A high-level, abstract task in an HTN that cannot be executed directly. It must be decomposed into a network of subtasks (which can be other compound tasks or primitive tasks) using an applicable method. Compound tasks represent goals or activities like 'Assemble Product' or 'Diagnose System Failure'.

• Role: Serves as a placeholder for abstract goals requiring refinement.
• Decomposition: Each compound task has one or more methods that define possible ways to achieve it.
• Example: The task 'Navigate to Office' is a compound task. A method might decompose it into: 'Walk to Garage', 'Drive to Building', 'Park Car', 'Enter Building'.

A task in an HTN that corresponds directly to an executable operator or action in the planning domain. It is a leaf node in the decomposition tree and has associated preconditions (conditions required for execution) and effects (changes to the world state).

• Role: The atomic, executable unit of a plan.
• Analogy: A function call in programming.
• Example: For a robot, 'PickUp(Object)' and 'MoveTo(Location)' are primitive tasks with defined preconditions (e.g., gripper empty, path clear) and effects (e.g., holding object, at location).

A schema that defines a possible way to decompose a specific compound task into a network of subtasks. A method consists of:

1. Task: The compound task it decomposes.
2. Preconditions: Logical conditions that must be true in the current state for the method to be applicable.
3. Subtasks: The network of (compound or primitive) tasks that implement the method.
4. Ordering Constraints: Temporal relations between the subtasks.

• Role: Encodes the procedural knowledge of how to do something.
• Key Feature: A single compound task can have multiple methods, allowing the planner to choose the most appropriate decomposition based on the current world state.
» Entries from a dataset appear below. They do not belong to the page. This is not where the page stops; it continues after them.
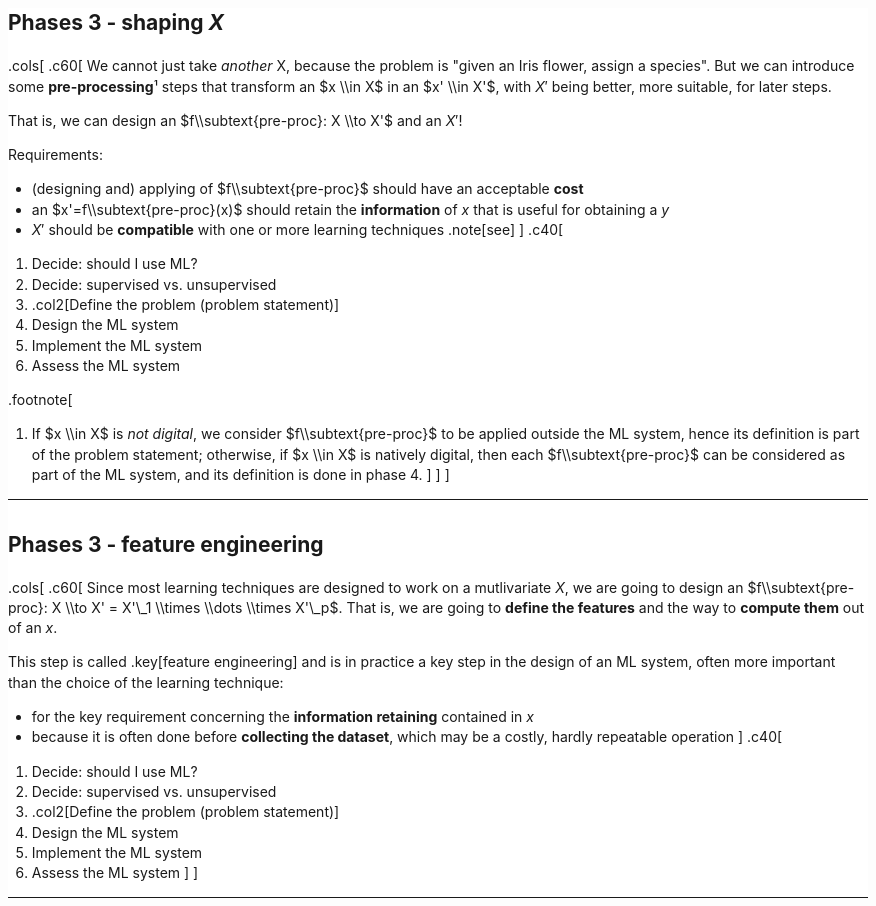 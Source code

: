 
## Phases 3 - shaping $X$

.cols[
.c60[
We cannot just take *another* X, because the problem is "given an Iris flower, assign a species".
But we can introduce some **pre-processing**¹ steps that transform an $x \\in X$ in an $x' \\in X'$, with $X'$ being better, more suitable, for later steps.

That is, we can design an $f\\subtext{pre-proc}: X \\to X'$ and an $X'$!

Requirements:
- (designing and) applying of $f\\subtext{pre-proc}$ should have an acceptable **cost**
- an $x'=f\\subtext{pre-proc}(x)$ should retain the **information** of $x$ that is useful for obtaining a $y$
- $X'$ should be **compatible** with one or more learning techniques .note[see]
]
.c40[
1. Decide: should I use ML?
2. Decide: supervised vs. unsupervised
3. .col2[Define the problem (problem statement)]
4. Design the ML system
5. Implement the ML system
6. Assess the ML system

.footnote[
1. If $x \\in X$ is *not digital*, we consider $f\\subtext{pre-proc}$ to be applied outside the ML system, hence its definition is part of the problem statement; otherwise, if $x \\in X$ is natively digital, then each $f\\subtext{pre-proc}$ can be considered as part of the ML system, and its definition is done in phase 4.
]
]
]

---

## Phases 3 - feature engineering

.cols[
.c60[
Since most learning techniques are designed to work on a mutlivariate $X$, we are going to design an $f\\subtext{pre-proc}: X \\to X' = X'\_1 \\times \\dots \\times X'\_p$.
That is, we are going to **define the features** and the way to **compute them** out of an $x$.

This step is called .key[feature engineering] and is in practice a key step in the design of an ML system, often more important than the choice of the learning technique:
- for the key requirement concerning the **information retaining** contained in $x$
- because it is often done before **collecting the dataset**, which may be a costly, hardly repeatable operation
]
.c40[
1. Decide: should I use ML?
2. Decide: supervised vs. unsupervised
3. .col2[Define the problem (problem statement)]
4. Design the ML system
5. Implement the ML system
6. Assess the ML system
]
]

--- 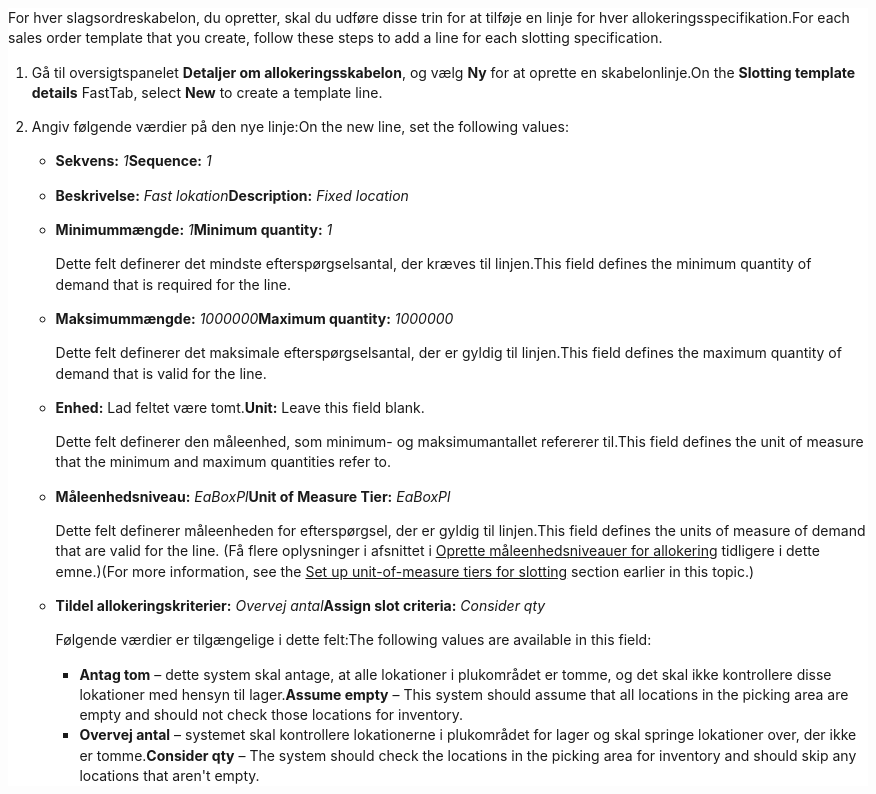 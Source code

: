 <span data-ttu-id="bb03d-192">For hver slagsordreskabelon, du opretter, skal du udføre disse trin for at tilføje en linje for hver allokeringsspecifikation.</span><span class="sxs-lookup"><span data-stu-id="bb03d-192">For each sales order template that you create, follow these steps to add a line for each slotting specification.</span></span>

1. <span data-ttu-id="bb03d-193">Gå til oversigtspanelet **Detaljer om allokeringsskabelon**, og vælg **Ny** for at oprette en skabelonlinje.</span><span class="sxs-lookup"><span data-stu-id="bb03d-193">On the **Slotting template details** FastTab, select **New** to create a template line.</span></span>
1. <span data-ttu-id="bb03d-194">Angiv følgende værdier på den nye linje:</span><span class="sxs-lookup"><span data-stu-id="bb03d-194">On the new line, set the following values:</span></span>

    - <span data-ttu-id="bb03d-195">**Sekvens:** _1_</span><span class="sxs-lookup"><span data-stu-id="bb03d-195">**Sequence:** _1_</span></span>
    - <span data-ttu-id="bb03d-196">**Beskrivelse:** _Fast lokation_</span><span class="sxs-lookup"><span data-stu-id="bb03d-196">**Description:** _Fixed location_</span></span>
    - <span data-ttu-id="bb03d-197">**Minimummængde:** _1_</span><span class="sxs-lookup"><span data-stu-id="bb03d-197">**Minimum quantity:** _1_</span></span>

        <span data-ttu-id="bb03d-198">Dette felt definerer det mindste efterspørgselsantal, der kræves til linjen.</span><span class="sxs-lookup"><span data-stu-id="bb03d-198">This field defines the minimum quantity of demand that is required for the line.</span></span>

    - <span data-ttu-id="bb03d-199">**Maksimummængde:** _1000000_</span><span class="sxs-lookup"><span data-stu-id="bb03d-199">**Maximum quantity:** _1000000_</span></span>

        <span data-ttu-id="bb03d-200">Dette felt definerer det maksimale efterspørgselsantal, der er gyldig til linjen.</span><span class="sxs-lookup"><span data-stu-id="bb03d-200">This field defines the maximum quantity of demand that is valid for the line.</span></span>

    - <span data-ttu-id="bb03d-201">**Enhed:** Lad feltet være tomt.</span><span class="sxs-lookup"><span data-stu-id="bb03d-201">**Unit:** Leave this field blank.</span></span>

        <span data-ttu-id="bb03d-202">Dette felt definerer den måleenhed, som minimum- og maksimumantallet refererer til.</span><span class="sxs-lookup"><span data-stu-id="bb03d-202">This field defines the unit of measure that the minimum and maximum quantities refer to.</span></span>

    - <span data-ttu-id="bb03d-203">**Måleenhedsniveau:** _EaBoxPl_</span><span class="sxs-lookup"><span data-stu-id="bb03d-203">**Unit of Measure Tier:** _EaBoxPl_</span></span>

        <span data-ttu-id="bb03d-204">Dette felt definerer måleenheden for efterspørgsel, der er gyldig til linjen.</span><span class="sxs-lookup"><span data-stu-id="bb03d-204">This field defines the units of measure of demand that are valid for the line.</span></span> <span data-ttu-id="bb03d-205">(Få flere oplysninger i afsnittet i [Oprette måleenhedsniveauer for allokering](#unit-tiers) tidligere i dette emne.)</span><span class="sxs-lookup"><span data-stu-id="bb03d-205">(For more information, see the [Set up unit-of-measure tiers for slotting](#unit-tiers) section earlier in this topic.)</span></span>

    - <span data-ttu-id="bb03d-206">**Tildel allokeringskriterier:** _Overvej antal_</span><span class="sxs-lookup"><span data-stu-id="bb03d-206">**Assign slot criteria:** _Consider qty_</span></span>

        <span data-ttu-id="bb03d-207">Følgende værdier er tilgængelige i dette felt:</span><span class="sxs-lookup"><span data-stu-id="bb03d-207">The following values are available in this field:</span></span>

        - <span data-ttu-id="bb03d-208">**Antag tom** – dette system skal antage, at alle lokationer i plukområdet er tomme, og det skal ikke kontrollere disse lokationer med hensyn til lager.</span><span class="sxs-lookup"><span data-stu-id="bb03d-208">**Assume empty** – This system should assume that all locations in the picking area are empty and should not check those locations for inventory.</span></span>
        - <span data-ttu-id="bb03d-209">**Overvej antal** – systemet skal kontrollere lokationerne i plukområdet for lager og skal springe lokationer over, der ikke er tomme.</span><span class="sxs-lookup"><span data-stu-id="bb03d-209">**Consider qty** – The system should check the locations in the picking area for inventory and should skip any locations that aren't empty.</span></span> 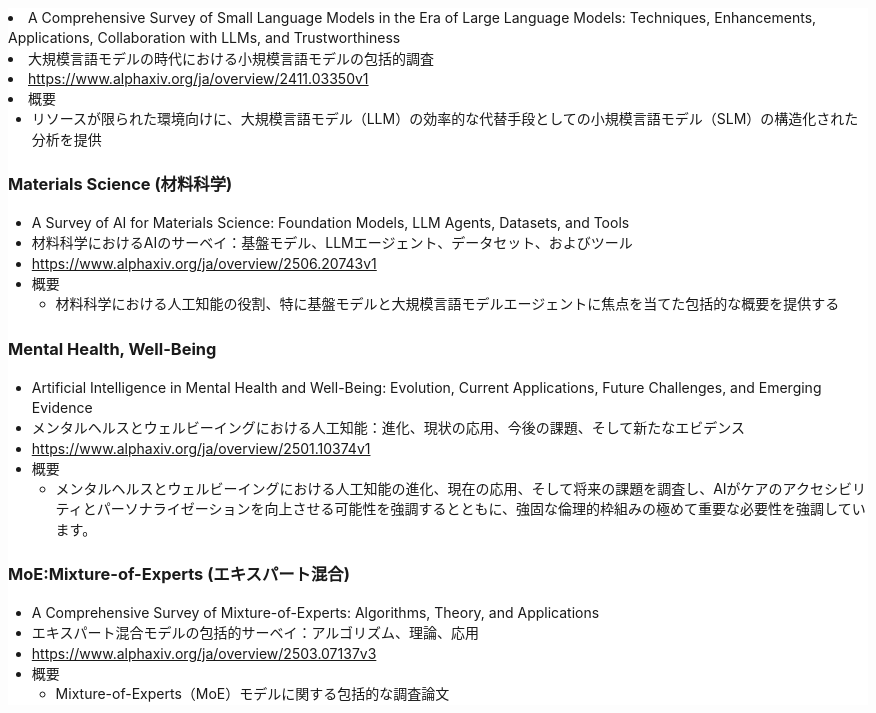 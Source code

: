 <li>A Comprehensive Survey of Small Language Models in the Era of Large Language Models: Techniques, Enhancements, Applications, Collaboration with LLMs, and Trustworthiness</li>
<li>大規模言語モデルの時代における小規模言語モデルの包括的調査</li>
<li><a href="https://www.alphaxiv.org/ja/overview/2411.03350v1">https://www.alphaxiv.org/ja/overview/2411.03350v1</a></li>
<li>概要
<ul>
<li>
リソースが限られた環境向けに、大規模言語モデル（LLM）の効率的な代替手段としての小規模言語モデル（SLM）の構造化された分析を提供
</li></ul>
</li></ul>
</p>

<h3>Materials Science (材料科学)</h3>
<p>
<ul>
<li>A Survey of AI for Materials Science: Foundation Models, LLM Agents, Datasets, and Tools</li>
<li>材料科学におけるAIのサーベイ：基盤モデル、LLMエージェント、データセット、およびツール</li>
<li><a href="https://www.alphaxiv.org/ja/overview/2506.20743v1">https://www.alphaxiv.org/ja/overview/2506.20743v1</a></li>
<li>概要
<ul>
<li>
材料科学における人工知能の役割、特に基盤モデルと大規模言語モデルエージェントに焦点を当てた包括的な概要を提供する
</li></ul>
</li></ul>
</p>

<h3>Mental Health, Well-Being</h3>
<p>
<ul>
<li>Artificial Intelligence in Mental Health and Well-Being: Evolution, Current Applications, Future Challenges, and Emerging Evidence</li>
<li>メンタルヘルスとウェルビーイングにおける人工知能：進化、現状の応用、今後の課題、そして新たなエビデンス</li>
<li><a href="https://www.alphaxiv.org/ja/overview/2501.10374v1">https://www.alphaxiv.org/ja/overview/2501.10374v1</a></li>
<li>概要
<ul>
<li>
メンタルヘルスとウェルビーイングにおける人工知能の進化、現在の応用、そして将来の課題を調査し、AIがケアのアクセシビリティとパーソナライゼーションを向上させる可能性を強調するとともに、強固な倫理的枠組みの極めて重要な必要性を強調しています。
</li></ul>
</li></ul>
</p>

<h3>MoE:Mixture-of-Experts (エキスパート混合)</h3>
<p>
<ul>
<li>A Comprehensive Survey of Mixture-of-Experts: Algorithms, Theory, and Applications</li>
<li>エキスパート混合モデルの包括的サーベイ：アルゴリズム、理論、応用</li>
<li><a href="https://www.alphaxiv.org/ja/overview/2503.07137v3">https://www.alphaxiv.org/ja/overview/2503.07137v3</a></li>
<li>概要
<ul>
<li>
Mixture-of-Experts（MoE）モデルに関する包括的な調査論文
</li></ul>
</li></ul>
</p>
The core algorithmic process in HTN planning where a compound task is recursively replaced by a network of its subtasks using an applicable method. This process continues until the entire plan consists solely of primitive tasks. The record of this process forms a decomposition tree.

• Process: Compound Task -> Select Applicable Method -> Replace with Subtask Network -> Repeat on any new compound tasks.
• SHOP's Approach: SHOP performs decomposition in a forward-chaining, depth-first manner, interleaving it with state progression to check preconditions in the current simulated world state.

The complete formal specification of an HTN planning problem. It defines the 'world' the planner operates in and includes:

• Operators: Definitions of all primitive tasks (preconditions & effects).
• Methods: Definitions for decomposing all compound tasks.
• Task Schemas: Templates for compound and primitive tasks.
• Predicates: The vocabulary for describing world states.

A Planning Problem is then an instance consisting of a Domain Description, an Initial State, and an Initial Task Network (the top-level goal tasks).